Smith objected to the instructions as erroneously usurping the jury’s role of fact-finder regarding whether the knife qualified as a “dangerous weapon.”  The jury convicted Smith, and Smith appealed.

Writing for the appellate court majority, Judge Diarmuid F. O’Scannlain acknowledged that the instructions could have been clearer, but said they were not defective.

Because the trial court listed the elements of the offense and then supplied the definition of a “dangerous weapon,” in “directly adjacent sentences,” he reasoned that the “latter instruction logically appears to clarify the former.”

U.S. District Judge Robert C. Jones of Nevada, sitting by designation, joined O’Scannlain in his opinion.

Judge Dorothy W. Nelson dissented, pointing out the jury instructions did not explicitly require that the jury find beyond a reasonable doubt that the plastic and Styrofoam knife was capable of causing death or serious bodily injury or that Smith used a “dangerous weapon,” even though the use of such an instrument is an element of the crime. Nelson suggested that the jury could have interpreted the final instruction as a legal conclusion, “that this prison-made knife was a dangerous weapon,” which would have “completely usurped the jury’s role as fact-finder regarding the principal element for which Smith mounted a defense.”

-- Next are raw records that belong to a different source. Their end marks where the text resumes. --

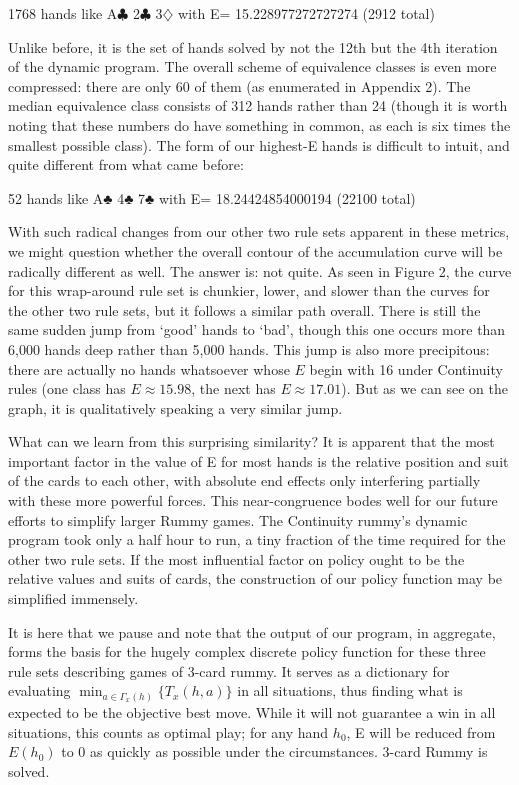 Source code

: \documentclass[paper=a4, fontsize=11pt,twoside]{report}   %
\begin{document}
1768 hands like A$\clubsuit$ 2$\clubsuit$ 3$\diamondsuit$ with E= 15.228977272727274 (2912 total) 

Unlike before, it is the set of hands solved by not the 12th but the 4th iteration of the dynamic program. The overall scheme of equivalence classes is even more compressed: there are only 60 of them (as enumerated in Appendix 2). The median equivalence class consists of 312 hands rather than 24 (though it is worth noting that these numbers do have something in common, as each is six times the smallest possible class). The form of our highest-E hands is difficult to intuit, and quite different from what came before: 

52 hands like A♣ 4♣ 7♣ with E= 18.24424854000194 (22100 total)

With such radical changes from our other two rule sets apparent in these metrics, we might question whether the overall contour of the accumulation curve will be radically different as well. The answer is: not quite. As seen in Figure 2, the curve for this wrap-around rule set is chunkier, lower, and slower than the curves for the other two rule sets, but it follows a similar path overall. There is still the same sudden jump from ‘good’ hands to ‘bad’, though this one occurs more than 6,000 hands deep rather than 5,000 hands. This jump is also more precipitous: there are  actually no hands whatsoever whose $E$ begin with 16 under Continuity rules (one class has $E \approx 15.98$, the next has $E \approx 17.01$). But as we can see on the graph, it is qualitatively speaking a very similar jump. 

What can we learn from this surprising similarity? It is apparent that the most important factor in the value of E for most hands is the relative position and suit of the cards to each other, with absolute end effects only interfering partially with these more powerful forces.  This near-congruence bodes well for our future efforts to simplify larger Rummy games. The Continuity rummy’s dynamic program took only a half hour to run, a tiny fraction of the time required for the other two rule sets. If the most influential factor on policy ought to be the relative values and suits of cards, the construction of our policy function may be simplified immensely.

It is here that we pause and note that the output of our program, in aggregate, forms the basis for the hugely complex discrete policy function for these three rule sets describing games of 3-card rummy. It serves as a dictionary for evaluating $\min_{a\in \Gamma_x(h)}\{T_x(h,a)\}$ in all situations, thus finding what is expected to be the objective best move. While it will not guarantee a win in all situations, this counts as optimal play; for any hand $h_0$, E will be reduced from $E(h_0)$ to 0 as quickly as possible under the circumstances. 3-card Rummy is solved. 
\end{document}
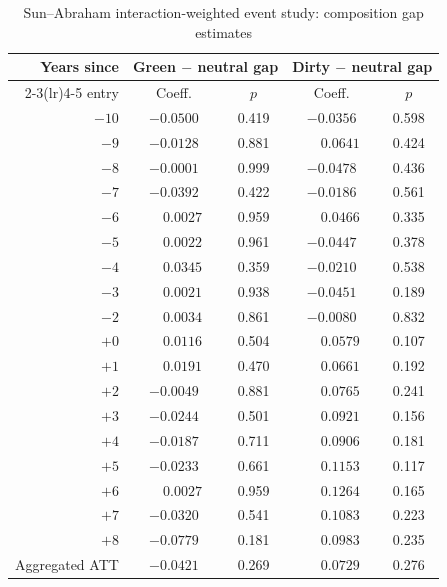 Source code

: \begin{table}[htbp]
\centering
\footnotesize
\caption{Sun--Abraham interaction-weighted event study: composition gap estimates}
\label{tab:sunab}
\begin{threeparttable}
\begin{tabular}{rcccc}
\toprule
Years since & \multicolumn{2}{c}{Green $-$ neutral gap} & \multicolumn{2}{c}{Dirty $-$ neutral gap} \\
\cmidrule(lr){2-3}\cmidrule(lr){4-5}
entry & Coeff. & $p$ & Coeff. & $p$ \\
\midrule
$-10$ & $-0.0500$ & 0.419 & $-0.0356$ & 0.598 \\
$-9$  & $-0.0128$ & 0.881 & $\phantom{-}0.0641$  & 0.424 \\
$-8$  & $-0.0001$ & 0.999 & $-0.0478$ & 0.436 \\
$-7$  & $-0.0392$ & 0.422 & $-0.0186$ & 0.561 \\
$-6$  & $\phantom{-}0.0027$  & 0.959 & $\phantom{-}0.0466$  & 0.335 \\
$-5$  & $\phantom{-}0.0022$  & 0.961 & $-0.0447$ & 0.378 \\
$-4$  & $\phantom{-}0.0345$  & 0.359 & $-0.0210$ & 0.538 \\
$-3$  & $\phantom{-}0.0021$  & 0.938 & $-0.0451$ & 0.189 \\
$-2$  & $\phantom{-}0.0034$  & 0.861 & $-0.0080$ & 0.832 \\
$+0$  & $\phantom{-}0.0116$  & 0.504 & $\phantom{-}0.0579$  & 0.107 \\
$+1$  & $\phantom{-}0.0191$  & 0.470 & $\phantom{-}0.0661$  & 0.192 \\
$+2$  & $-0.0049$ & 0.881 & $\phantom{-}0.0765$  & 0.241 \\
$+3$  & $-0.0244$ & 0.501 & $\phantom{-}0.0921$  & 0.156 \\
$+4$  & $-0.0187$ & 0.711 & $\phantom{-}0.0906$  & 0.181 \\
$+5$  & $-0.0233$ & 0.661 & $\phantom{-}0.1153$  & 0.117 \\
$+6$  & $\phantom{-}0.0027$  & 0.959 & $\phantom{-}0.1264$  & 0.165 \\
$+7$  & $-0.0320$ & 0.541 & $\phantom{-}0.1083$  & 0.223 \\
$+8$  & $-0.0779$ & 0.181 & $\phantom{-}0.0983$  & 0.235 \\
\midrule
Aggregated ATT & $-0.0421$ & 0.269 & $\phantom{-}0.0729$ & 0.276 \\
\bottomrule
\end{tabular}
\begin{tablenotes}[flushleft]\footnotesize

\end{tablenotes}
\end{threeparttable}
\end{table}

Further, she wrote, the jury also may have thought that the district court’s definition of a “dangerous weapon” was “merely intended to clarify an element of the offense without requiring strict adherence to the beyond-a-reasonable doubt standard.” Citing Medley v. Runnels (9th Cir. 2007) 506 F.3d 857 (en banc) and United States v. Brooksby, (9th Cir. 1982) 668 F.2d 1102, which the majority had differentiated from Smith’s situation,

Nelson concluded that the trial court erroneously took the issue of whether Smith used a “dangerous weapon” away from the jury, and relieved the state of its burden of proof on whether a prison-made knife is a “dangerous weapon.” Nelson also expressly disapproved the continued use of Model Criminal Jury Instruction 8.5.

Deputy Federal Public Defender Davina T. Chen, who represented Smith also agreed that the model instructions should be amended.

“If the instruction is bad enough that the Ninth Circuit thinks the [model instructions] should be changed, then my client should benefit from the change….[because] the question of whether the knife was dangerous was actually litigated here…. If relief isn’t granted in this case, I can’t imagine relief will be granted in any case,” she said.

Chen said she will probably file a petition for a rehearing en banc. Assistant U.S. Attorney Craig H. Missakian, who prosecuted the case against Smith said: “Although the opinion said [the jury instructions] could have been improved, we felt the jury instruction read as a whole correctly stated the law…. We are grateful the majority saw it our way.”

The case is United States v. Smith, No. 05-50375.